An Awk script consists of single commands or command blocks that are executed under certain conditions or for all input rows. You can call the Awk commands directly from the command line or save them in a file as a script. You can find all sample data for this article online [1]. To try the examples, unpack the archive into an empty directory. The archive will include all the files for your exercises. Some examples include Linux commands along with Awk commands.
The first example uses the $USER
system variable and takes you on a little tour of potential Awk applications:
$ echo $USER | awk '{print "Hello " $1 "!"}'
Awk takes the content of $USER
as a command parameter. In processing the input, Awk stores all data fields in the variables $1
through $NF
. The NF
variable contains the number of data fields. Awk extracts the first command parameter from standard output and uses it with print
and the word "Hello"
to output the message to its own standard output.

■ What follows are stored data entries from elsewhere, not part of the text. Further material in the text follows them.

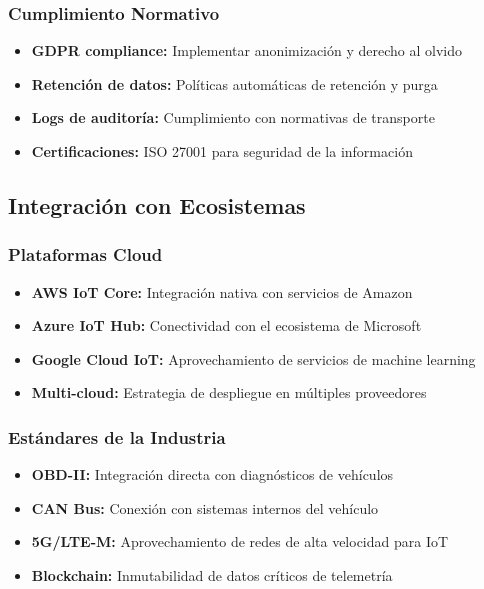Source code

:\subsubsection{Cumplimiento Normativo}
\begin{itemize}
    \item \textbf{GDPR compliance:} Implementar anonimización y derecho al olvido
    \item \textbf{Retención de datos:} Políticas automáticas de retención y purga
    \item \textbf{Logs de auditoría:} Cumplimiento con normativas de transporte
    \item \textbf{Certificaciones:} ISO 27001 para seguridad de la información
\end{itemize}

\subsection{Integración con Ecosistemas}

\subsubsection{Plataformas Cloud}
\begin{itemize}
    \item \textbf{AWS IoT Core:} Integración nativa con servicios de Amazon
    \item \textbf{Azure IoT Hub:} Conectividad con el ecosistema de Microsoft
    \item \textbf{Google Cloud IoT:} Aprovechamiento de servicios de machine learning
    \item \textbf{Multi-cloud:} Estrategia de despliegue en múltiples proveedores
\end{itemize}

\subsubsection{Estándares de la Industria}
\begin{itemize}
    \item \textbf{OBD-II:} Integración directa con diagnósticos de vehículos
    \item \textbf{CAN Bus:} Conexión con sistemas internos del vehículo
    \item \textbf{5G/LTE-M:} Aprovechamiento de redes de alta velocidad para IoT
    \item \textbf{Blockchain:} Inmutabilidad de datos críticos de telemetría
\end{itemize}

Multiple commands executed in succession are separated by a semicolon. To output only the third and fourth field of an input row, use:
$ echo "A B C D" | awk '{print $3 " " $4}'
Of course, a tool like Awk can also handle multiple-row input. I'll show the cal
Unix program, which prints out a calendar month to the terminal, for example. Take a look at Figure 1. Awk prints the row number (NR
), the number of fields (NF
), and then the whole row ($0
) as a control. The fields in this first example are separated by spaces or tabs. Later, I'll show how to use other separators.
Figure 1: Awk can handle multiple-row input and separate data into fields.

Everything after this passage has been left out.